### EXERCISE REQUIREMENTS
Every line below needs to be printed again exactly, without any of its pictures.

[Stored dataset items]
[Start of Attachment]
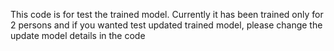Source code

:This code is for test the trained model. Currently it has been trained only for 2 persons and if you wanted test updated trained model, please change the update model details in the code
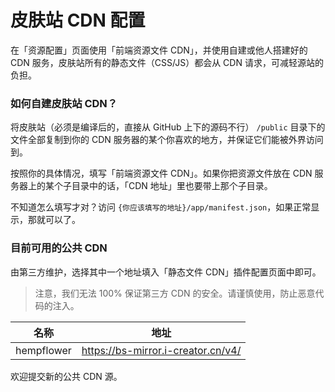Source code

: # 皮肤站 CDN 配置

在「资源配置」页面使用「前端资源文件 CDN」，并使用自建或他人搭建好的 CDN 服务，皮肤站所有的静态文件（CSS/JS）都会从 CDN 请求，可减轻源站的负担。

### 如何自建皮肤站 CDN？

将皮肤站（必须是编译后的，直接从 GitHub 上下的源码不行） `/public` 目录下的文件全部复制到你的 CDN 服务器的某个你喜欢的地方，并保证它们能被外界访问到。

按照你的具体情况，填写「前端资源文件 CDN」。如果你把资源文件放在 CDN 服务器上的某个子目录中的话，「CDN 地址」里也要带上那个子目录。

不知道怎么填写才对？访问 `{你应该填写的地址}/app/manifest.json`，如果正常显示，那就可以了。

### 目前可用的公共 CDN

由第三方维护，选择其中一个地址填入「静态文件 CDN」插件配置页面中即可。

> 注意，我们无法 100% 保证第三方 CDN 的安全。请谨慎使用，防止恶意代码的注入。

|名称|地址|
|-|-|
|hempflower|https://bs-mirror.i-creator.cn/v4/|

欢迎提交新的公共 CDN 源。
[End of Attachment]
### SOLVED PROBLEM
Source code

:This code is for test the trained model. Currently it has been trained only for 2 persons and if you wanted test updated trained model, please change the update model details in the code
Source code

: # 皮肤站 CDN 配置

在「资源配置」页面使用「前端资源文件 CDN」，并使用自建或他人搭建好的 CDN 服务，皮肤站所有的静态文件（CSS/JS）都会从 CDN 请求，可减轻源站的负担。

### 如何自建皮肤站 CDN？

将皮肤站（必须是编译后的，直接从 GitHub 上下的源码不行） `/public` 目录下的文件全部复制到你的 CDN 服务器的某个你喜欢的地方，并保证它们能被外界访问到。

按照你的具体情况，填写「前端资源文件 CDN」。如果你把资源文件放在 CDN 服务器上的某个子目录中的话，「CDN 地址」里也要带上那个子目录。

不知道怎么填写才对？访问 `{你应该填写的地址}/app/manifest.json`，如果正常显示，那就可以了。

### 目前可用的公共 CDN

由第三方维护，选择其中一个地址填入「静态文件 CDN」插件配置页面中即可。

> 注意，我们无法 100% 保证第三方 CDN 的安全。请谨慎使用，防止恶意代码的注入。

|名称|地址|
|-|-|
|hempflower|https://bs-mirror.i-creator.cn/v4/|

欢迎提交新的公共 CDN 源。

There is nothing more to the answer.